Coming to terms with how someone treats you is not a reflection of you, but of them. It can make releasing them from your prison of hate just slightly easier. Rather than continuing to pain myself by being verklempt with my father I chose to expunge his list of wrongs. It was not an overnight change, in fact it was a personal adjustment because there were days and instances when I felt – this man will always be who he is and things will never change. But the greatness that lies in truly giving up your burdens is beyond explanation. Relinquishing my father from all the missed basketball games, the names called, the forgotten birthdays and disrespect I endured did not make me weak, in fact it empowered me.

To those of you who have known the effects of lacking a father you deserved, wanted, or needed I extend my hand toward you.

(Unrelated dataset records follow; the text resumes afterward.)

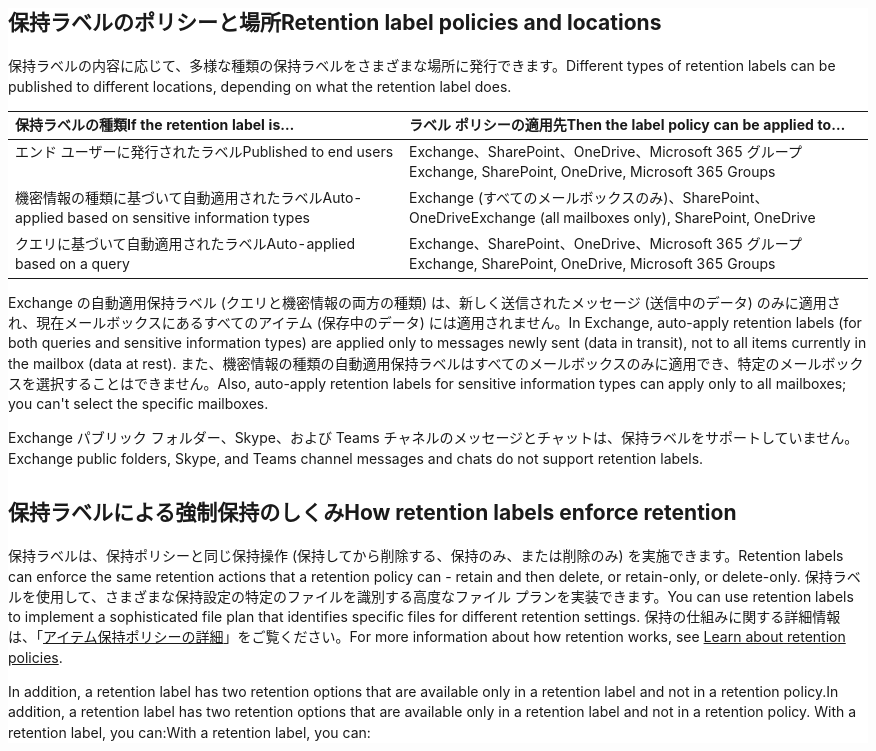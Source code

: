 ## <a name="retention-label-policies-and-locations"></a><span data-ttu-id="3a401-155">保持ラベルのポリシーと場所</span><span class="sxs-lookup"><span data-stu-id="3a401-155">Retention label policies and locations</span></span>

<span data-ttu-id="3a401-156">保持ラベルの内容に応じて、多様な種類の保持ラベルをさまざまな場所に発行できます。</span><span class="sxs-lookup"><span data-stu-id="3a401-156">Different types of retention labels can be published to different locations, depending on what the retention label does.</span></span>
  
|<span data-ttu-id="3a401-157">**保持ラベルの種類**</span><span class="sxs-lookup"><span data-stu-id="3a401-157">**If the retention label is…**</span></span>|<span data-ttu-id="3a401-158">**ラベル ポリシーの適用先**</span><span class="sxs-lookup"><span data-stu-id="3a401-158">**Then the label policy can be applied to…**</span></span>|
|:-----|:-----|
|<span data-ttu-id="3a401-159">エンド ユーザーに発行されたラベル</span><span class="sxs-lookup"><span data-stu-id="3a401-159">Published to end users</span></span>  <br/> |<span data-ttu-id="3a401-160">Exchange、SharePoint、OneDrive、Microsoft 365 グループ</span><span class="sxs-lookup"><span data-stu-id="3a401-160">Exchange, SharePoint, OneDrive, Microsoft 365 Groups</span></span>  <br/> |
|<span data-ttu-id="3a401-161">機密情報の種類に基づいて自動適用されたラベル</span><span class="sxs-lookup"><span data-stu-id="3a401-161">Auto-applied based on sensitive information types</span></span>  <br/> |<span data-ttu-id="3a401-162">Exchange (すべてのメールボックスのみ)、SharePoint、OneDrive</span><span class="sxs-lookup"><span data-stu-id="3a401-162">Exchange (all mailboxes only), SharePoint, OneDrive</span></span>  <br/> |
|<span data-ttu-id="3a401-163">クエリに基づいて自動適用されたラベル</span><span class="sxs-lookup"><span data-stu-id="3a401-163">Auto-applied based on a query</span></span>  <br/> |<span data-ttu-id="3a401-164">Exchange、SharePoint、OneDrive、Microsoft 365 グループ</span><span class="sxs-lookup"><span data-stu-id="3a401-164">Exchange, SharePoint, OneDrive, Microsoft 365 Groups</span></span>  <br/> |
   
<span data-ttu-id="3a401-165">Exchange の自動適用保持ラベル (クエリと機密情報の両方の種類) は、新しく送信されたメッセージ (送信中のデータ) のみに適用され、現在メールボックスにあるすべてのアイテム (保存中のデータ) には適用されません。</span><span class="sxs-lookup"><span data-stu-id="3a401-165">In Exchange, auto-apply retention labels (for both queries and sensitive information types) are applied only to messages newly sent (data in transit), not to all items currently in the mailbox (data at rest).</span></span> <span data-ttu-id="3a401-166">また、機密情報の種類の自動適用保持ラベルはすべてのメールボックスのみに適用でき、特定のメールボックスを選択することはできません。</span><span class="sxs-lookup"><span data-stu-id="3a401-166">Also, auto-apply retention labels for sensitive information types can apply only to all mailboxes; you can't select the specific mailboxes.</span></span>
  
<span data-ttu-id="3a401-167">Exchange パブリック フォルダー、Skype、および Teams チャネルのメッセージとチャットは、保持ラベルをサポートしていません。</span><span class="sxs-lookup"><span data-stu-id="3a401-167">Exchange public folders, Skype, and Teams channel messages and chats do not support retention labels.</span></span>

## <a name="how-retention-labels-enforce-retention"></a><span data-ttu-id="3a401-168">保持ラベルによる強制保持のしくみ</span><span class="sxs-lookup"><span data-stu-id="3a401-168">How retention labels enforce retention</span></span>

<span data-ttu-id="3a401-169">保持ラベルは、保持ポリシーと同じ保持操作 (保持してから削除する、保持のみ、または削除のみ) を実施できます。</span><span class="sxs-lookup"><span data-stu-id="3a401-169">Retention labels can enforce the same retention actions that a retention policy can - retain and then delete, or retain-only, or delete-only.</span></span> <span data-ttu-id="3a401-170">保持ラベルを使用して、さまざまな保持設定の特定のファイルを識別する高度なファイル プランを実装できます。</span><span class="sxs-lookup"><span data-stu-id="3a401-170">You can use retention labels to implement a sophisticated file plan that identifies specific files for different retention settings.</span></span> <span data-ttu-id="3a401-171">保持の仕組みに関する詳細情報は、「[アイテム保持ポリシーの詳細](retention-policies.md)」をご覧ください。</span><span class="sxs-lookup"><span data-stu-id="3a401-171">For more information about how retention works, see [Learn about retention policies](retention-policies.md).</span></span>

<span data-ttu-id="3a401-172">In addition, a retention label has two retention options that are available only in a retention label and not in a retention policy.</span><span class="sxs-lookup"><span data-stu-id="3a401-172">In addition, a retention label has two retention options that are available only in a retention label and not in a retention policy.</span></span> <span data-ttu-id="3a401-173">With a retention label, you can:</span><span class="sxs-lookup"><span data-stu-id="3a401-173">With a retention label, you can:</span></span>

I encourage you to unhinge yourselves from the contempt that can come with the arrival of this holiday. This year don’t send a father’s day card to your mother thanking her for being both mother and father.

On the contrary pick up a card that you would like to give your father. Whether you send it or not, write inside about the great person you are. Tell him how you achieved without him or share with him how his absence may have led to your demise. Explain how you wish that his life would have permitted him to be everything he probably could have been as a father. Share with him that the tears you’ve shed in disappoint, in anger and frustration was your heart emptying its well of pain. But that now you’re letting it go. Tell him no more will you bear the cross of his mistakes on your back nor will you continue to remind yourself of them. That the cursing of his name is dead and gone. Let him know that you’ve always wanted to love him, for him to love and be proud of you but that now none of it matters because you forgive him.

The forgiveness does not absolve him of his wrongs but it does release you from carrying the weight. Give yourself permission to be whole even if a piece of you has been missing for so long.

I am grateful that I was strong enough not to let the issues of my heart become the burden of my life. Now my father and I can have conversations without our words cutting one another. Of course there are moments I wish I could look back on and say I had, but I would much rather use my time building from here on a new foundation as opposed to continuing to add weight to a shaky one.

My dad and I may have missed out on a few great years of memories and getting to know one another, but I determined that I was too good to miss out on and he deserved a second chance.